- ASSIGNMENT -
Copy out the entries below exactly as they stand, but only from the line containing "- **Economic Development**: Industrialization, job" through the line containing "- **Population Policies**: Helps".

- RECORDS FOR THIS EXERCISE -
Content starts
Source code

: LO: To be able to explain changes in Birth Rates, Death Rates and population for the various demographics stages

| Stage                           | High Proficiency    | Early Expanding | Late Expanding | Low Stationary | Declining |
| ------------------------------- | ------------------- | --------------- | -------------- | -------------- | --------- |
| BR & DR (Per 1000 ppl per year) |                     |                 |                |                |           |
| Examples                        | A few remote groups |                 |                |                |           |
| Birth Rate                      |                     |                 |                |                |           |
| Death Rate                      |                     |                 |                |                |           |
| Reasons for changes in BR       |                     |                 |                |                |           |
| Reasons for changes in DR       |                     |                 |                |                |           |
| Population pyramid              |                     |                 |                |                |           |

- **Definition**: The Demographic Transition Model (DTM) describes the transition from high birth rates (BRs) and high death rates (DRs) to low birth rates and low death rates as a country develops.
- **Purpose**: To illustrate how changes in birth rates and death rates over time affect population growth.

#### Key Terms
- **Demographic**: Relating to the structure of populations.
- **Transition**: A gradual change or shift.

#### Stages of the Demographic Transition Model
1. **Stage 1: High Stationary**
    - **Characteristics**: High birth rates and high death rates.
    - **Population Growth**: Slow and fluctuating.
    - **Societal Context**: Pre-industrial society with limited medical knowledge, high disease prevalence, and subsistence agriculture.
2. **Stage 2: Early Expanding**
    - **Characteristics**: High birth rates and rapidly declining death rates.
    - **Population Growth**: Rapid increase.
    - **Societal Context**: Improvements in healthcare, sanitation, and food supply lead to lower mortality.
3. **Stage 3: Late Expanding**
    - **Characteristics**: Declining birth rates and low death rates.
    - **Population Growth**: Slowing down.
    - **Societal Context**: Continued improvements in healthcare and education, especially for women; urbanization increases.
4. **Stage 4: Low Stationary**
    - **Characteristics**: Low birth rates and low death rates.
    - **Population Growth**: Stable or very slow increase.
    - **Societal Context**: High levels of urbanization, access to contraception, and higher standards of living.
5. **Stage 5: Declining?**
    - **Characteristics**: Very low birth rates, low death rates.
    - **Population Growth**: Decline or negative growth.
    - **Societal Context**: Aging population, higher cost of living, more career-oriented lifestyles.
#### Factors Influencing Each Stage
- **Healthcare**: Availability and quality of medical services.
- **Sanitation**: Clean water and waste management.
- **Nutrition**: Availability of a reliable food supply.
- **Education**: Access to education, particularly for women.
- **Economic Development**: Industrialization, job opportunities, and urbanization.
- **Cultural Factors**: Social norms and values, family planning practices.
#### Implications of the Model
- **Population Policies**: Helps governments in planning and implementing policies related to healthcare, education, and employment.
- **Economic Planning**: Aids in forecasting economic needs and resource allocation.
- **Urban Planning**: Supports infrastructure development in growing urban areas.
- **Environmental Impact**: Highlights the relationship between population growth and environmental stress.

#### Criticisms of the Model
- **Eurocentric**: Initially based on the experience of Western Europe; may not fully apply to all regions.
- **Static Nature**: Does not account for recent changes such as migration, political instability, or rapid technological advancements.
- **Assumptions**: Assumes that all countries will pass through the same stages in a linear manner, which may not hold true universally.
Content ends
- ANSWER TO THIS PROBLEM -
- **Economic Development**: Industrialization, job opportunities, and urbanization.
- **Cultural Factors**: Social norms and values, family planning practices.
#### Implications of the Model
- **Population Policies**: Helps governments in planning and implementing policies related to healthcare, education, and employment.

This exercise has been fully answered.